El expresidente del Banco Central, Miguel Ángel Pesce, analizó la reciente decisión oficial de acelerar el ritmo de devaluación y advirtió que la medida expone tensiones serias en el programa económico, con impacto directo sobre exportaciones, mercados financieros y la relación con el Fondo Monetario Internacional.
“El Banco Central decidió acelerar la devaluación para evitar un atraso cambiario que afecta a las exportaciones y también la credibilidad del programa con el Fondo”, puntualizó el economista.

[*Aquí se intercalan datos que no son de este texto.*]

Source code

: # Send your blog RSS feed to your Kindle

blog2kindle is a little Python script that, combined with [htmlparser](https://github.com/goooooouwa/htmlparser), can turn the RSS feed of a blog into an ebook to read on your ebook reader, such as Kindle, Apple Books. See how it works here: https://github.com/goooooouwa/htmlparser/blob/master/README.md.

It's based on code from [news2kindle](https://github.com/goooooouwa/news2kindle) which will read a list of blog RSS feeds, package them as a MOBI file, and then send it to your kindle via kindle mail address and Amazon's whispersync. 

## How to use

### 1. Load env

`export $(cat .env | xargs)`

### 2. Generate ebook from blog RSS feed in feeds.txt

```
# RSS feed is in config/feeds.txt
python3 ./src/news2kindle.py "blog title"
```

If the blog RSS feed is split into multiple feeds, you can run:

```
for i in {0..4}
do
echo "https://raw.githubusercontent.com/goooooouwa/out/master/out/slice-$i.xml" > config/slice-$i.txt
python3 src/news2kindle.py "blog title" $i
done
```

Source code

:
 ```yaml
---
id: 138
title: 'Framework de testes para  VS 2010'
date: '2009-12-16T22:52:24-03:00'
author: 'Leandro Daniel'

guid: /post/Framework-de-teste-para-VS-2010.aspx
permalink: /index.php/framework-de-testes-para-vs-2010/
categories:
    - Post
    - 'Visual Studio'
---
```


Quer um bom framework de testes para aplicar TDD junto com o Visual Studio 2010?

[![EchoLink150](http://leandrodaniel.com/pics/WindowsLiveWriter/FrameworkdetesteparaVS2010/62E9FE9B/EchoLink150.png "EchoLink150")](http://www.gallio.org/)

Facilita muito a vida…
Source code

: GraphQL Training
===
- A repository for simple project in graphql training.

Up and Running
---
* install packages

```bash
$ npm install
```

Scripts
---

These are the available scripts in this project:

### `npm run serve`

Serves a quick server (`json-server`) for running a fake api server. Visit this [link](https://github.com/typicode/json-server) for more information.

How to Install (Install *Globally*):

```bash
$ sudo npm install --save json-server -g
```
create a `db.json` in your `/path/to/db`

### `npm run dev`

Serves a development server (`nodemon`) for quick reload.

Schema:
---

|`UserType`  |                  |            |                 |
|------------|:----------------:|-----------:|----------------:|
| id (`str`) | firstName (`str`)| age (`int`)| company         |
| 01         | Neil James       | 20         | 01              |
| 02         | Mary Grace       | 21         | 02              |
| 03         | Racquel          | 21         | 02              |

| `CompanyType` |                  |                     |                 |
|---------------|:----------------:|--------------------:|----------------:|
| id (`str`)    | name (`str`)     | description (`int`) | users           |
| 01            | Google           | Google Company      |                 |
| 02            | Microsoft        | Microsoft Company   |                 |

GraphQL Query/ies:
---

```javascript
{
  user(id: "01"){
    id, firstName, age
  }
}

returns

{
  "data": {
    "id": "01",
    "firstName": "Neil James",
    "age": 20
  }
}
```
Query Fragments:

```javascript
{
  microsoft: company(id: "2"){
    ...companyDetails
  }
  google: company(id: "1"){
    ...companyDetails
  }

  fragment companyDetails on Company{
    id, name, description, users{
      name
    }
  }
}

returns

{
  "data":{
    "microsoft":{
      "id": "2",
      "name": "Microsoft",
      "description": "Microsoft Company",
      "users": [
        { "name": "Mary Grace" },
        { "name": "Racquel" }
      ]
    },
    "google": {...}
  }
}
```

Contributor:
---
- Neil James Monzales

En este sentido, estimó que el efecto inmediato sería una corrección del orden del 2,5 %, aunque alertó que el trasfondo es más profundo.
“Están en un punto de dificultad en el programa económico. La gente sigue comprando dólares cuando tiene capacidad de ahorro, y eso le está cobrando una mala pasada al esquema actual”, puntualizó en declaraciones a Radio 10.
En cuanto a las proyecciones de exportaciones que maneja el FMI y su relación con la disponibilidad de divisas, consignó que “en el pasado las exportaciones fueron de 2,8 billones de dólares. La previsión del Fondo es de 2,9 billones. Vamos a ver si se cumple”.
“Esto va a depender también de los dólares que se pongan sobre la mesa y del comportamiento de los mercados”, matizó Pesce.
Asimismo, dijo que “hay que ser muy cuidadosos cuando se desregula el sistema financiero, porque después los efectos son muy difíciles de contrarrestar”.
“En los años de fuerte desregulación financiera se pagaron costos muy altos, en miles de millones de dólares”, completó.